Thursday, 23 October 2014

Last Day in Vietnam: A Memory by Will Eisner Review


World War 2 was Will Eisner’s war though his association with the military would last for decades. He turned instructional manuals into comics to make them easier to read for army personnel, and his work took him to new theatres of war like Korea and Vietnam in the 1950s and 60s. In one of his last books, Last Day in Vietnam, he revisited these warzones to tell some brilliant short stories of the people he met. 

The title story is the longest, a point of view tale where the reader is escorted by a soldier on his last day in Vietnam before returning to America. We see the infrastructure, the dead faces of the soldiers in the field, the terrifying explosions on the horizon, the beauty and the menace of the jungle, and the constant threat of death everywhere. And yet it’s not all doom and gloom as Eisner mixes in some light humour and a few sharply observed portraits of the men he met. 

The other stories are brief snapshots of soldiers, told with a virtuoso eye for comics storytelling. The Periphery sees a man stagger into a bar after seeing his son blown up in front of him, though he doesn’t speak and is also tucked away in the corners of the picture, or the periphery of the page.
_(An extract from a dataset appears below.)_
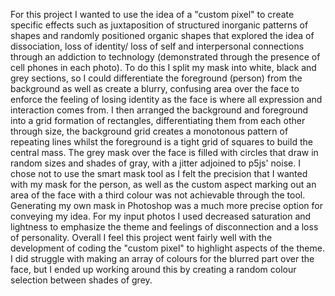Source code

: For this project I wanted to use the idea of  a "custom pixel" to create specific effects such as juxtaposition of structured inorganic patterns of shapes and randomly positioned organic shapes that explored the idea of dissociation, loss of identity/ loss of self and interpersonal connections through an addiction to technology (demonstrated through the presence of cell phones in each photo). To do this I split my mask into white, black and grey sections, so I could differentiate the foreground (person) from the background as well as create a blurry, confusing area over the face to enforce the feeling of losing identity as the face is where all expression and interaction comes from. I then arranged the background and foreground into a grid formation of rectangles, differentiating them from each other through size, the background grid creates a monotonous pattern of repeating lines whilst the foreground is a tight grid of squares to build the central mass. The grey mask over the face is filled with circles that draw in random sizes and shades of gray, with a jitter adjoined to p5js' noise. I chose not to use the smart mask tool as I felt the precision that I wanted with my mask for the person, as well as the custom aspect marking out an area of the face with a third colour was not achievable through the tool. Generating my own mask in Photoshop was a much more precise option for conveying my idea. 
For my input photos I used decreased saturation and lightness to emphasize the theme and feelings of disconnection and a loss of personality. 
Overall I feel this project went fairly well with the development of coding the "custom pixel" to highlight aspects of the theme. I did struggle with making an array of colours for the blurred part over the face, but I ended up working around this by creating a random colour selection between shades of grey.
The dialogue and the focus is on the group of jaded journalists talking about the war. 

The Casualty is a silent comic (possibly because the main character has been deafened) who recounts sleeping with a Vietnamese hooker only for her to get up when he was asleep, slip a live grenade under his bed and run off, crippling him. Ever the romantic, he nevertheless finds another Asian woman to be with by the end! 

A Dull Day in Korea looks at a southerner who talks about hunting back home in America and how he misses being with his dad on those hunts. It’s a brilliantly captured portrait of a lonely, angry man in the middle of nowhere in his own head. 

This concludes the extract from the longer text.